FIG. 11 illustrates another embodiment of the present invention, the semiconductor component being potted using a potting compound 14 after it has been mounted on a carrier 10 (reconstituted wafer). The potting compound 14 advantageously protects the component from mechanical loads. FIG. 12 illustrates a semiconductor component which was fabricated in accordance with a third embodiment of the present invention. To this end, the front end wafer was sawn in a first method step in order to singulate the semiconductor components. The singulated semiconductor components are arranged in the form of a grid on a surface of an auxiliary carrier, the semiconductor components being at a distance from one another and the semiconductor contact-connection region 3 being arranged such that it faces the auxiliary carrier. The semiconductor components are then covered by a potting compound 8 and the auxiliary carrier is removed. The matrix comprising the potting compound 8 and the semiconductor components arranged in the latter can now be processed, instead of a front end wafer, analogously to the method of the first exemplary embodiment. In this case, the boundary line 10 runs between two semiconductor components within the matrix of the potting compound 8. The materials for the potting compound 8 may be selected in such a manner that they compensate for thermomechanical stresses which are produced as a result of different coefficients of expansion of the printed circuit boards, the rewiring device and/or the semiconductor substrate. Another advantage of this matrix is that dimensions of a semiconductor component which are becoming smaller can be adapted to existing methods on the basis of new fabrication methods.

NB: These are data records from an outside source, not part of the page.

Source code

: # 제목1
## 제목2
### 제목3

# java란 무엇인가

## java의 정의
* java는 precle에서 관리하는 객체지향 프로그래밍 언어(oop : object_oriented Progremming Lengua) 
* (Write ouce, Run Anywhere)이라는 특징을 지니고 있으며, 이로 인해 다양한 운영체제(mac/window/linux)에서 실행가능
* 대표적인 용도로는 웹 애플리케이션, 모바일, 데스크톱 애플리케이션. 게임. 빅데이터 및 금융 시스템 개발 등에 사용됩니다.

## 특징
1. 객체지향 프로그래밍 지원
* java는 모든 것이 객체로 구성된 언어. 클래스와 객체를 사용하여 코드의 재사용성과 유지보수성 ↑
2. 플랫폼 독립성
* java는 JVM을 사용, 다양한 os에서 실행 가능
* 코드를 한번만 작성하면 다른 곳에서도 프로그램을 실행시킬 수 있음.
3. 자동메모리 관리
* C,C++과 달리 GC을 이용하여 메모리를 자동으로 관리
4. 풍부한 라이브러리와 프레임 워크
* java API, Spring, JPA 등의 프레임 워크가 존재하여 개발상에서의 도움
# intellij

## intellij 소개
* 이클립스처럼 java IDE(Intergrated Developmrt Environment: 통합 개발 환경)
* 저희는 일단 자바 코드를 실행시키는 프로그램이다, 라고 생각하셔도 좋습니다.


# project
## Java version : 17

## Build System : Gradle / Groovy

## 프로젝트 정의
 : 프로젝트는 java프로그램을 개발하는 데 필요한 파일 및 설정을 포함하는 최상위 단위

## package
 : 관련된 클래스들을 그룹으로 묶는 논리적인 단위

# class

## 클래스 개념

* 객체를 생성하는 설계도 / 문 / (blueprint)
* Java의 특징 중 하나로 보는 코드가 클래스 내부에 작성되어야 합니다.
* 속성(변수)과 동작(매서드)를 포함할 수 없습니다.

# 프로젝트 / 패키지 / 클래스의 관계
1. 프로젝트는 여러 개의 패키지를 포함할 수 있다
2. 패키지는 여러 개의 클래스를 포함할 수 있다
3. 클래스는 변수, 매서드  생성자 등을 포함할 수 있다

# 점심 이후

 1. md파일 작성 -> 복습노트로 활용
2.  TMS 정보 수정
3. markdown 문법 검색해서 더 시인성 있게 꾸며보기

FIG. 13 illustrates another embodiment of the present invention, this method being used to stack a plurality of semiconductor components on top of one another. An adhesion layer 15 is applied to the rewiring device of a first semiconductor component which is arranged on a carrier 10, for example in accordance with the method described with respect to FIG. 9. Another semiconductor component is arranged on this adhesion layer 15. The inclined sidewalls 108 of the top and bottom semiconductor components are connected to the contact-connection regions 11 of the carrier 10 using a solder material 12. Since the height of the semiconductor components is only in the range of 50 to 150 micrometers, more than two semiconductor components can also be stacked on top of one another and connected to one another using the solder material 12.
- DESCRIPTION OF THE PREFERRED EMBODIMENTS
The trenches 102 may likewise be introduced into the substrate 1 using a punch provided that the substrate is soft enough in the region of the boundary lines 100. Other methods provide for the trenches to be burned or drilled into the substrate using a laser light beam.
Although modifications and changes may be suggested by those skilled in the art, it is the intention of the inventors to embody within the patent warranted heron all changes and modifications as reasonably and properly come within the scope of their contribution to the art.